Warehouse 13 Artifact Database Wiki
Warehouse 13 Artifact Database Wiki
Rubin Carter's Boxing Gloves

Origin

Rubin Carter

Type

Boxing Gloves

Effects

Allows the user to channel their anger into boxing.

Downsides

Any use of the gloves near a murder will get the user falsely convicted.

Activation

Boxing

Collected by

Warehouse 13

Section

Alcatraz-3563

Aisle

Victim-4151

Date of Collection

July 16, 2018

[Source]


Origin[]

Rubin "Hurricane" Carter (May 6, 1937 – April 20, 2014) was an American-Canadian middleweight boxer. After a faulty murder conviction in 1967, he became a cause célèbre for miscarriage of justice. His sentence was eventually overturned, and he moved to Canada where he would fight for innocent people who had been wrongly convicted.

A native of New Jersey, he was in and out of trouble as a youth. After his release from prison in September 1961, Carter became a professional boxer. At 5 ft 8 in (1.73 m), Carter was shorter than the average middleweight, but he fought all of his professional career at 155–160 lb (70–72.6 kg). His aggressive style and punching power (resulting in many early-round knockouts) drew attention, establishing him as a crowd favorite and earning him the nickname "Hurricane".

In 1966, Carter and a supposed accomplice were arrested for a triple homicide. In 1967, they were convicted and given life sentences, to be served in Rahway State Prison; a retrial in 1976 upheld their sentences. The sentences were overturned in 1985, and the men were set free.
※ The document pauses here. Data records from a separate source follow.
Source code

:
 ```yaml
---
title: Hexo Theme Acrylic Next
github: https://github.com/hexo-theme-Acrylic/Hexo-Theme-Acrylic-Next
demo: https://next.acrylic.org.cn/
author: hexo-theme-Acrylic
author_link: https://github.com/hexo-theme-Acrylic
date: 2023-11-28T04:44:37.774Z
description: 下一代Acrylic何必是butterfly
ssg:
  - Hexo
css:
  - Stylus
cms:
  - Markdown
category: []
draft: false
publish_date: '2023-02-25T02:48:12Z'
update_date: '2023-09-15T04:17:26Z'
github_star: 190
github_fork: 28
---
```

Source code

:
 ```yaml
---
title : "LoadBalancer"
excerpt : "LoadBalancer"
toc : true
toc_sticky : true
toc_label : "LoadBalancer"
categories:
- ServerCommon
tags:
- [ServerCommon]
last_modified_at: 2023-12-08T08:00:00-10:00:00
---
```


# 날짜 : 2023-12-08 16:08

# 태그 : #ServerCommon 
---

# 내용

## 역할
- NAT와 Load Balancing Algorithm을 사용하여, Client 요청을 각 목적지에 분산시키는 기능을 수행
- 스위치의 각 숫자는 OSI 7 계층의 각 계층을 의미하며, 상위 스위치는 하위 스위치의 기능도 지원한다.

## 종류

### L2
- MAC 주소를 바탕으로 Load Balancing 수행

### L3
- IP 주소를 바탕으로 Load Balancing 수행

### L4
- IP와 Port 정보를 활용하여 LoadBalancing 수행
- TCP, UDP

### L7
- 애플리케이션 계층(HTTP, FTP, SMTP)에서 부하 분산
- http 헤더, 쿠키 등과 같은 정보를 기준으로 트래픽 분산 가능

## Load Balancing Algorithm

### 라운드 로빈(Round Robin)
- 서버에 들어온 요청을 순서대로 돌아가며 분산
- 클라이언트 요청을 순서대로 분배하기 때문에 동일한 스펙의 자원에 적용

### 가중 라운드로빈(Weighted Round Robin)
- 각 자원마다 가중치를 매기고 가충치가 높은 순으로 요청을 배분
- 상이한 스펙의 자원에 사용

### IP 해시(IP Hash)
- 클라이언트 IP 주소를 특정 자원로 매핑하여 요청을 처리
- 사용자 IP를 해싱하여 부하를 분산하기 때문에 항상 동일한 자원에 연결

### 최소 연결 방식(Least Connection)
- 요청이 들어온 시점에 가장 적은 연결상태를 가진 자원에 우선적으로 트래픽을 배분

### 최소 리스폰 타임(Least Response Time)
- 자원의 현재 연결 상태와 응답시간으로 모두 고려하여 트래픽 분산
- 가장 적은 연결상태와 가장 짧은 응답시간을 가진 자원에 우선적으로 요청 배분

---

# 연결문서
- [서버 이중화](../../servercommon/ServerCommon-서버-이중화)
Carter's autobiography, titled The Sixteenth Round, written while he was in prison, was published in 1974 by Viking Press. The story inspired the 1975 Bob Dylan song "Hurricane", and the 1999 film The Hurricane, starring Denzel Washington as Carter. From 1993 to 2005, Carter served as executive director of the Association in Defence of the Wrongly Convicted (later renamed Innocence Canada).

Effects[]

Directs angers into greater physical ability when engaged in boxing. Increases their base strength and ferocity with each strike to match the intensity of their anger.

Using near a murder, especially recent ones, will often cause the user to be arrested and falsely convicted. Evidence can be flimsy or unrelated, but they are often found guilty by judicial review. Vindication, release or innocence through retrial seems to deactivate it fully, although their accumulated anger still remains.